Teklewold argued that banks need to improve their loan growth rate by the given percentage and they are not forbidden from facilitating loans for the export sector.
He also added that banks have option to be involved in the weekly Treasury Bill auction that NBE undertakes. “Since we disclosed that the government will not get loans from NBE for its budget deficit the central bank will provide the finance that is collected from the public via different mechanisms including Treasury Bills,” he added.
He also said that banks will sell their deposit mobilization in the new upcoming scheme that NBE will introduce in the current fiscal year.
Teklewold told the standing committee that the Central Bank will never provide loans for the government budget deficit in the current fiscal year.
“We will do something other than providing loans,” he added.
Mostly the budget gap is filled by the NBE loans or printing new money into the economy. In order to control inflation that will increase from the devaluation, the central bank has implemented a strategy to cut loan provisions for the government and minimize the growth rate of bank loans.
The governor added that the banks are also involved in the secondary or capital market.
“They can sell their money that they are unable to provide as a loan for clients,” he added.
He said that the government will also use such kind of sources to fill its demand.
During his meeting with the budget and finance affairs standing committee the governor has given detailed explanations about the advantage of devaluation.
He said that the macro economic policy is the major issue that the government has to improve to change the government strategy.
About seven years ago the country’s GDP was 370 billion birr and now it is 1.8 trillion birr, according to the governor.
“This economy needs, a lot of things. It needs to grow its hard currency earnings,” he said
To fill the demand the GTP II strategy said that exports need to grow 36 percent every year and earn 14 billion in the 2019/20 budget year.
The hard currency earnings from remittances, loans and grants and FDI are meeting expectations, while the hard currency revenue from export is lagging, according to central bank head.
He said that to improve the earnings from export and feed the hard currency equivalent with the growing economy the sector needs some changes.
The government is working to improve the conditions including curbing illegal trade along the border area to solve challenges faced by the export sector.
The macro economic condition is also the other area that needs improvement. The monetary policy is the other area that will support the changes in the export sector. He said that the devaluation is related to it.

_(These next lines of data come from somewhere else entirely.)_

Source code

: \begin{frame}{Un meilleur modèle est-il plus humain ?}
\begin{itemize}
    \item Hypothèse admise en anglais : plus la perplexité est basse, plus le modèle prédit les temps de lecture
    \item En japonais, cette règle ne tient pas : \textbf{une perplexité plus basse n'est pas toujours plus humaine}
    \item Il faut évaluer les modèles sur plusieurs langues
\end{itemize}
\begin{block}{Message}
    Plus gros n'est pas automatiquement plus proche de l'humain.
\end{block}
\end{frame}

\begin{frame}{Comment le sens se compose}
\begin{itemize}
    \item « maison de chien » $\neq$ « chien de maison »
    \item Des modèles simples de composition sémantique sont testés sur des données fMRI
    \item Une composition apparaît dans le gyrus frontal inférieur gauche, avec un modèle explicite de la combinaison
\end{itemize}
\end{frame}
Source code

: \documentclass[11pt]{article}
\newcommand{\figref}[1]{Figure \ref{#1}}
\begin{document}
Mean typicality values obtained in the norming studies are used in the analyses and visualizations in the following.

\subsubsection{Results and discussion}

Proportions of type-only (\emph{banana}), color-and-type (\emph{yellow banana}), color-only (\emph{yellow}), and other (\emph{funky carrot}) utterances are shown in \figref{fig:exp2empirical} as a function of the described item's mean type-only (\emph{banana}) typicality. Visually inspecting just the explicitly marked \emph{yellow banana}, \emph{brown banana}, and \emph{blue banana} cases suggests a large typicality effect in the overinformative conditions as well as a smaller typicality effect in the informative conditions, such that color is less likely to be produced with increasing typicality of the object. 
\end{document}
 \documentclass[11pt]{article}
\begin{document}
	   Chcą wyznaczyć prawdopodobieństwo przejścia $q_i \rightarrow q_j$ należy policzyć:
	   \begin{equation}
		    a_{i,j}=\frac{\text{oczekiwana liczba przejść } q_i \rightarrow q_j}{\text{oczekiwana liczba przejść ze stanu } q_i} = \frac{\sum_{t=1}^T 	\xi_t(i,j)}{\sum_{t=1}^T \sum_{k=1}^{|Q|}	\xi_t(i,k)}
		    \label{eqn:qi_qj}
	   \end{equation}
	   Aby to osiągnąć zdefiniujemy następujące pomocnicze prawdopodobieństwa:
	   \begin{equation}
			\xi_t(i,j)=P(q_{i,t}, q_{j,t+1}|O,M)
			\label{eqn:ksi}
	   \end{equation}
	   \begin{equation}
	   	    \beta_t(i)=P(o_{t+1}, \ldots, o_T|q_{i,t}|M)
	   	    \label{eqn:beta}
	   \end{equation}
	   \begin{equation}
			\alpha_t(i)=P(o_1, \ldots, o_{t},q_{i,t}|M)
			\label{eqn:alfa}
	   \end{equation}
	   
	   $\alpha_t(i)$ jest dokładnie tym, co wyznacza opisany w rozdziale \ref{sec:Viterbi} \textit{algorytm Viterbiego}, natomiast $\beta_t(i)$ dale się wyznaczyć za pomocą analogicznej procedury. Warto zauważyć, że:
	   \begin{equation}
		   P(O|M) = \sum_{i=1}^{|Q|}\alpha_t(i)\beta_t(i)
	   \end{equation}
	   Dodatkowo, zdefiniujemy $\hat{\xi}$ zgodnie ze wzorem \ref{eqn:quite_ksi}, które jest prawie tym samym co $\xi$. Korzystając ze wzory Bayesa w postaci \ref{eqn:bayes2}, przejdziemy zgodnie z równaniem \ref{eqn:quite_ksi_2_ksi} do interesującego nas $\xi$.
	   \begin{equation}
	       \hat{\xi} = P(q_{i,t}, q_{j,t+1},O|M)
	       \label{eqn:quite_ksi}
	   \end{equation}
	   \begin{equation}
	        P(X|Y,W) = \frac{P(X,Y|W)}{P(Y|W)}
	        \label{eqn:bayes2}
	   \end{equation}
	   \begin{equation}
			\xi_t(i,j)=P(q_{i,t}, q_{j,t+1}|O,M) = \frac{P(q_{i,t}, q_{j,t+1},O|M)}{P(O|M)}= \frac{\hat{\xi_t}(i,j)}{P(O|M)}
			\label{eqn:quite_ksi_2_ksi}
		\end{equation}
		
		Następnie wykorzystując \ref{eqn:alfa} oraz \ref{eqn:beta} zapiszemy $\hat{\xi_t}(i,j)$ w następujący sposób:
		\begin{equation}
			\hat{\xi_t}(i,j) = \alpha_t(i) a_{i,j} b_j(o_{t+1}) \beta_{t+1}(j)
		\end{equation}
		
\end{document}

He explained that the exchange rate supports the export.
He added that in the past the government had a strategy to devalue the birr at least by 6 percent every year to keep the equilibrium in favor of the economic condition.
“The inflation rate is very low relation to the financial crisis that occurred few years ago and stood at less than 2 percent while our inflation rate is about 8 percent,” he said. “So to be competitive our inflation rate has to be balanced with our partners but our inflation rate is very high,” he added.
“On the other hand the savings rate in the US was low during the crisis period and recently the rate increased when the economy grew and attracted investors so the USD became stronger and the currency of other trading partners weaker,” Teklewold explained “since we use USD as a major exchange currency our currency has become stronger than the other major trading partners which reduces our export competitiveness,” he added.
He said that on the supply side the government will continue to provide market stabilization by supplying basic commodities including sugar while the demand side is also managed by the monetary policy of NBE which includes limiting the money circulation via loans and improving interest rats to 7 percent.